Sanki önlerinde o plaket bulunmasa, salona bayramlaşmaya gelenler kimin kim olduğunu bilmeyeceklermiş gibi.
“Plaketler kimin nerede duracağını gösteriyor” diye konulduysa daha da komik! Yurtdışında böyle bir-iki törende gazeteci olarak bulunmuştum. Yere küçücük bir işaret koyuyorlar, bir protokol görevlisi herkesi durması gereken yere kadar götürüyor ve sonra da yerdeki kâğıdı alıp götürüyor. Kâğıt yere yapışıksa da giden kişi onun üzerinde duruyor.
Kimse önünde duran kocaman bir plaketin arkasında dikilmiyor.
Protokol görevlilerinin dünyada bu işlerin nasıl yapıldığını bilmemelerine olanak yok. Ama belli ki düzen bir kere böyle kurulmuş, kimsenin aklına bunu değiştirmek de gelmiyor.
301. madde İtalya’da olsaydı
AVRUPA İnsan Hakları Mahkemesi, tarihçi Taner Akçam’ın, Agos gazetesinde yazdığı bir yazı nedeniyle “Türklüğe hakaret” suçundan mahkûm edilmesi ile ilgili mahkeme kararının Avrupa İnsan Hakları Sözleşmesi’nin ihlali olduğuna karar verdi. Mahkeme, Ceza Kanunumuzdaki 301. maddenin demokrasi ile bağdaşmadığı kanaatinde.
Geçen gün Umberto Eco’nun, “Prag Mezarlığı” isimli son romanını okurken (Doğan Kitap, Çeviren: Eren Yücesan Cenday) ben de bizim TCK 301. maddeyi hatırlamıştım.
Romanın hemen başında, romanın kahramanının değişik milletler ve inançlar ile ilgili “düşünceleri” var. “Irkçılık” demek bile hafif kaçacak bunlar için belki ama medeni dünyadaki kimsenin bir sanatçının romanındaki bu ifadeler nedeniyle yazarı suçlamaya, mahkûm etmeye kalkmadığını da biliyoruz.
Kendisi de bir İtalyan olan Eco, roman kahramanının ağzından bakın İtalyanları nasıl anlatmış:
“Ben Fransız olmayı seçtiysem, bunu İtalyan olmaya katlanamadığımdan yaptım. Bir Piemonteli olarak horoz karikatüründen başka bir şey olmadığıma inanıyordum ama görüşlerim bir horozunkinden daha dardı.”

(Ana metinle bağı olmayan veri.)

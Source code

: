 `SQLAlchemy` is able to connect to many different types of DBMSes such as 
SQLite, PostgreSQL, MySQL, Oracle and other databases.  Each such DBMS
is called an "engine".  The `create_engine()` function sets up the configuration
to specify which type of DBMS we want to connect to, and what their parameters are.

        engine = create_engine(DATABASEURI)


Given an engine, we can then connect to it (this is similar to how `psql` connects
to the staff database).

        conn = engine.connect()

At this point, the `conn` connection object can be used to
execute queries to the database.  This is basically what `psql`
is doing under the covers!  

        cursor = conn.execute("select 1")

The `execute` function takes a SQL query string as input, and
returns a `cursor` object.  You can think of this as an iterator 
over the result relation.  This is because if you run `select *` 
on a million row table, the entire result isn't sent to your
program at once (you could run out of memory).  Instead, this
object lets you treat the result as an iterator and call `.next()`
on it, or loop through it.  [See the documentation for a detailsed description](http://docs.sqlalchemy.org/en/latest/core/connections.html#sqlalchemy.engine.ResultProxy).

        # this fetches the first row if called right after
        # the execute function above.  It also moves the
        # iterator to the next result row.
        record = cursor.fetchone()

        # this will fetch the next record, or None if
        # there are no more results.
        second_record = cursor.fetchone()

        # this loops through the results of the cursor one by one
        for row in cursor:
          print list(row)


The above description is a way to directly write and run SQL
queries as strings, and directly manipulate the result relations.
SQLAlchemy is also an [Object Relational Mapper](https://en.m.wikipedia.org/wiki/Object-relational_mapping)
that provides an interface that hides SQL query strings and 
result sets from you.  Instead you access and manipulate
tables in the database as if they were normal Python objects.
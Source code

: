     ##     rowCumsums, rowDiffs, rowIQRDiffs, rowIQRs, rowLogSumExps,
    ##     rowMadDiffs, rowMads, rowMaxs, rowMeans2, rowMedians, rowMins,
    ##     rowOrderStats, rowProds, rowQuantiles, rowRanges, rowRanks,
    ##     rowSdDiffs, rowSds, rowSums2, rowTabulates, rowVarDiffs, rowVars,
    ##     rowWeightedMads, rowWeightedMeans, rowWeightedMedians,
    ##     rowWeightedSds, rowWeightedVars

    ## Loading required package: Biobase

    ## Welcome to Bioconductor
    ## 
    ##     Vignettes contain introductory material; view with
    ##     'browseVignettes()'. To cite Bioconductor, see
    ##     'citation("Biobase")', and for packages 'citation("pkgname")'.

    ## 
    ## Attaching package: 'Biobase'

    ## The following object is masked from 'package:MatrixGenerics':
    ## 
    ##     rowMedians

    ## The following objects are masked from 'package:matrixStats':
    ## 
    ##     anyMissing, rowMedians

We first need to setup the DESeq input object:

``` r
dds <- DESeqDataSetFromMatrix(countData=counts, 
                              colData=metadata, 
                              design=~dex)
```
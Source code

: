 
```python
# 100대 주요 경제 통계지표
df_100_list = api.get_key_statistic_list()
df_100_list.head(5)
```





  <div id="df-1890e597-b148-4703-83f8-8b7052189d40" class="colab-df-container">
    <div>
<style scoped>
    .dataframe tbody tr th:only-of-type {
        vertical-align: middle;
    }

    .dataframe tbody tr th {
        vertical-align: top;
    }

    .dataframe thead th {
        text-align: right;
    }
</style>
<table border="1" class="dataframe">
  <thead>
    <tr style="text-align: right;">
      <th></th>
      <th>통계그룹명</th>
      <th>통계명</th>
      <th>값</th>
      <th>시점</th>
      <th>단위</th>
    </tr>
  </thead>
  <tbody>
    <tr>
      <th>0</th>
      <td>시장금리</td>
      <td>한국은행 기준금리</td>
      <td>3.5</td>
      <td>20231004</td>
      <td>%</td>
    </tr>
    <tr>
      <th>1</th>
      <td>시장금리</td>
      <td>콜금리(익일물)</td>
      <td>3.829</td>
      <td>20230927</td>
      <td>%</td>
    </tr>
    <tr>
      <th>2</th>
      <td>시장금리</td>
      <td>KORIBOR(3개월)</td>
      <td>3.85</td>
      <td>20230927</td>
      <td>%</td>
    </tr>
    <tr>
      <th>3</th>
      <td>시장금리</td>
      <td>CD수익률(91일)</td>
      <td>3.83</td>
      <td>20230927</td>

“Napolililer ve Sicilyalılar ondan (İtalyan kahramanı Garibaldi’den söz ediyor) hoşlanırlardı, çünkü kendileri de fahişe bir annenin hatası yüzünden değil, güvenilmez Levantenlerin, terli Arapların, sapık Ostrogotların tarih içindeki buluşmasından oluşmuş yarı beyaz yarı siyah bir halktı; üstelik kırma atalarının her birinin en berbat özelliklerini, bedevilerin uyuşukluğunu, kuzeylilerin vahşiliğini, Yunanlıların yararsızlığını ve kılı kırk yararcasına yaptıkları çenebazlıklarını almışlardı.”
“İtalyanlar güvenilmez, yalancı, kalleş, haindir; kılıçtansa hançerle kendilerini daha rahat hisseder.”
Eco’nun öbür etnik aidiyetler, papazlar, Cizvitler ve masonlar için neler söylediğini buraya aktarmayacağım, meraklılar okuyacaktır nasıl olsa.
Ama bunları yazdığı için ne Fransa’da, ne İtalya’da, ne İsrail’de, ne de Almanya’da hakkında bir dava açıldığını duymadık.
Çünkü onlar biliyorlar ki yazı özgür olmazsa, öteki özgürlüklerin hiçbiri korunamaz.